Today is the first day of spring, but Monday’s winter blast offered little hint of that.
Instead, drivers were slipping and sliding on icy, snowpacked roads reminiscent of the depth of winter.
Today, however, temperatures are expected to be in the mid-40s and in the 50s Wednesday and Thursday.
By Friday, spring weather will return with a forecast high of around 60 degrees through the weekend, Jim Pringle, meteorologist with the National Weather Service in Grand Junction, said.

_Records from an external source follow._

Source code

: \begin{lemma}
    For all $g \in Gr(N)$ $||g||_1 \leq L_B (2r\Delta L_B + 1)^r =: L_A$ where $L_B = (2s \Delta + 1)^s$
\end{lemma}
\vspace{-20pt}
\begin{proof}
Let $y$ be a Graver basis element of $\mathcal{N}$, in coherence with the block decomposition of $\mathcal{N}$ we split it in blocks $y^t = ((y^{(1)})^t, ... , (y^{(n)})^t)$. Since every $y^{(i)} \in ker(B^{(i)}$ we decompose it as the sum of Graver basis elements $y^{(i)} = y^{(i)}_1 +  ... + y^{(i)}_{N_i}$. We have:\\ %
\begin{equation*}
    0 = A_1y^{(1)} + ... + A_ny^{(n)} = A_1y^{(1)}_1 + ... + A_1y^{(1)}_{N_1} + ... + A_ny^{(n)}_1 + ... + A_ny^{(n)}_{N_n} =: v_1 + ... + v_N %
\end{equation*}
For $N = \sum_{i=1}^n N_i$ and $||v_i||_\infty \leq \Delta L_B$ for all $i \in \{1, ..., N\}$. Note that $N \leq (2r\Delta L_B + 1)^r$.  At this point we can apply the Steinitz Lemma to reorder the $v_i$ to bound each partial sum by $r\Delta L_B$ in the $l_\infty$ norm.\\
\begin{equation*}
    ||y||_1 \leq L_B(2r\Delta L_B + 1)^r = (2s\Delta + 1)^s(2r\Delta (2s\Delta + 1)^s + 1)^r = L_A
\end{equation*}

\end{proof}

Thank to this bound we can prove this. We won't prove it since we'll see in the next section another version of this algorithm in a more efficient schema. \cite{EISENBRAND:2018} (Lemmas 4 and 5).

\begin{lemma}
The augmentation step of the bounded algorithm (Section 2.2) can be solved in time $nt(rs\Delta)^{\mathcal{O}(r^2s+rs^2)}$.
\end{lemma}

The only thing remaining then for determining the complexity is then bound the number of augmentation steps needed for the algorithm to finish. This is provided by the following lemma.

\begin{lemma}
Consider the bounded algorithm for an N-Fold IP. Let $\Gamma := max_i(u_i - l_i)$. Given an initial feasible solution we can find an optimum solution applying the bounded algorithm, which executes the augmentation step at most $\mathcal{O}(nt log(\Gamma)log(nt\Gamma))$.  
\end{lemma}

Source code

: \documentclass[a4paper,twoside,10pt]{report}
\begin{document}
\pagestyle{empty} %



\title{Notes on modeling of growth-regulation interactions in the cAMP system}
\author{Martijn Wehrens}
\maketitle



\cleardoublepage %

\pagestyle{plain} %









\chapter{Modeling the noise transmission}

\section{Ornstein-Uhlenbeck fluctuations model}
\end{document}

Winter’s last hurrah generated about 30 traffic incidents, all without serious injury, Doug Wiersma, Colorado State Patrol spokesman, said.
“During the accident-alert status, we assume that there were numerous slide-offs that were not reported – mostly fender benders from the very icy roads,” Wiersma said.
The “accident alert status,” during which accidents only involving serious factors such as injuries and alcohol are reported, was in effect from 8:04 to 10:40 a.m. in La Plata County, he said.
Only one reported crash had a “complaint of injury,” Wiersma said. “No one was transported to the hospital, and there were no serious injuries or fatalities.”
At Fort Lewis College, police briefly closed the “front hill,” East Eighth Avenue winding up to the college, around 9:15 a.m. Monday after an accident, college spokesman Mitch Davis said.
A driver in a pickup traveling southbound down the hill lost control and collided with a pickup truck traveling northbound, Davis said.
One of the drivers was a student, the other “is believed to be an employee,” Davis said. “Neither driver involved in the collision was injured.”
Along the highways, snowplow crews began 12-hour shifts at 5 a.m. Monday treating roads with “a sand-and-salt mixture for traction,” Levi Lloyd, the street superintendent for the city of Durango, said.
All passes along state highways remained open throughout the storm, Nancy Shanks, a Colorado Department of Transportation spokeswoman, said.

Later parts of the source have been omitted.